Но и природа той Библии, которую создало протофарисейское движение, совсем непохожа на суть того Нового Завета, основа которого сложилась в христианстве весьма рано, уже во втором веке. Еврейская Библия – это прежде всего национальная история, литературный эпос. Новый Завет – документ веры. Но это всё дополнительные соображения, которые можно нанизывать очень долго.

Мне возражали, что перед нами вопрос точки зрения: стакан наполовину полон или наполовину пуст. Развитие или заимствование – разные способы описания одного явления. Но в том и дело, что этот стакан обычно считается полным до краев, – я бы сказал, вопреки Новому Завету.

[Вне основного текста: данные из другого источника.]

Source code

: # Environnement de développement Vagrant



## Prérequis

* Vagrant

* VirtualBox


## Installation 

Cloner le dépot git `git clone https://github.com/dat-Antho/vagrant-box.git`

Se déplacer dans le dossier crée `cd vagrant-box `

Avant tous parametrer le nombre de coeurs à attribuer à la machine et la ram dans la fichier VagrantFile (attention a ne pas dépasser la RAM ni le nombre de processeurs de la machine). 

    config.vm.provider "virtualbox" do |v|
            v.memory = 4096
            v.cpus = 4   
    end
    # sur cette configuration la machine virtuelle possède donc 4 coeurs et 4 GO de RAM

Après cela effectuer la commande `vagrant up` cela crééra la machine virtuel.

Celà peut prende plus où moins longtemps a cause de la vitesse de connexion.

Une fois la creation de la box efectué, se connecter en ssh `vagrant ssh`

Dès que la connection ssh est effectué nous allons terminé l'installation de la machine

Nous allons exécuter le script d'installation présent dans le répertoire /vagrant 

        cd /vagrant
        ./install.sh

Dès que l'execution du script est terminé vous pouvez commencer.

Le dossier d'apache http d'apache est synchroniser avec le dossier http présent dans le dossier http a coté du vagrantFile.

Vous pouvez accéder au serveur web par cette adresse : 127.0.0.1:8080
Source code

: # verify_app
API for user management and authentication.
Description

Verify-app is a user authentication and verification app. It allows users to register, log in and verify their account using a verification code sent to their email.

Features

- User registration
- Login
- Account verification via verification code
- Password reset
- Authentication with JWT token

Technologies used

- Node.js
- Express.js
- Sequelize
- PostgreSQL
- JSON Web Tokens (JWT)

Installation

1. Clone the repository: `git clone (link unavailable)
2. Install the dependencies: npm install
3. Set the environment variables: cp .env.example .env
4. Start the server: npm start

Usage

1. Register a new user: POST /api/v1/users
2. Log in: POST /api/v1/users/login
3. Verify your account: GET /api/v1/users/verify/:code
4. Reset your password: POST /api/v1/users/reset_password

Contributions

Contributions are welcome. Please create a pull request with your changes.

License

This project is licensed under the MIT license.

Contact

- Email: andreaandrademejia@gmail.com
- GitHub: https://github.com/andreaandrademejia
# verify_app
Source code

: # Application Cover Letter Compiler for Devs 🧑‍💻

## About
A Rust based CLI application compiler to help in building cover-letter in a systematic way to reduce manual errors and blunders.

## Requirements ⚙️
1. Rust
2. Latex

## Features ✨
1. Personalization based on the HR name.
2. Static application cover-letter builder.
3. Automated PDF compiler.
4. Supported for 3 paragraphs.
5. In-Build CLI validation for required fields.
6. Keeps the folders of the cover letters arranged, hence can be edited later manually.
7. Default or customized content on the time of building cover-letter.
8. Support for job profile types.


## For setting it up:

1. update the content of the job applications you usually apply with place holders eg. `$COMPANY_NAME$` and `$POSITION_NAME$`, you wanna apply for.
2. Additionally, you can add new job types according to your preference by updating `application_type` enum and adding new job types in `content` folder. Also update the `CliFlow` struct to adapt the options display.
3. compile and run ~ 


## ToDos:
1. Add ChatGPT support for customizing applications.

Буферная зона – вот, пожалуй, главное, в моем понимании. Это можно сравнить с тем, как Мухаммад оказался в зоне влияния христианства и иудаизма, и создал нечто новое. Это значит, что я признаю важным фактором при создании христианства притягательное воздействие еврейского образа веры на язычников. Моя собственная реконструкция пробела (разрыва преемственности) между Иисусом и новозаветными образами христианства была бы основана на представлении о поликультурном восточносредиземноморском сообществе, куда попало палестинское историческое предание об Иисусе и где оно было переосмыслено.

Вопрос о соотношении раннехристианской керигмы и исторического предания об Иисусе весьма запутан новозаветниками, видевшими здесь прежде всего теологическую и вероучительную проблему. Тут достаточно сослаться на либеральные “поиски исторического Иисуса”, конструкцию Бультмана и на “новый поиск” 50-60 гг. XX века. Чисто исторически я представляю себе дело следующим образом. В Палестине все началось с веры в особый статус погибшего учителя, как бы эта вера ни оформлялась понятийно (ср. мессианскую веру сторонников Шабтая Цви на протяжении нескольких поколений, или "веру" в Илью – мы видим, что евреи в разные времена верили в подобные вещи). Но это была вера в Иисуса как в человека, которого помнили и о жизни которого вспоминали. Эти воспоминания – историческое предание, не лишенное элементов специфического "вероисповедного" содержания. В диаспоре евреи, предположительно, были больше склонны к нееврейским путям мышления, и вот там, в буферной зоне между еврейским и нееврейским, возникает миф (или, если угодно, керигма) об Иисусе как единственном в своем роде посреднике, новом Моисее (как позже у Матфея), и более того. После поражения Великого Мятежа (или в ходе войны, хотя я не верю в историческую достоверность традиции об эвакуации апостольской церкви в Пеллу 4) беженцы-иудеохристиане приносят традицию в Сирию, где уже были (см. Гал) общины из евреев и неевреев. Там беженцы, вероятно, со временем ассимилировались.

Перейдем к обзору некоторых новозаветных текстов с предлагаемой точки зрения.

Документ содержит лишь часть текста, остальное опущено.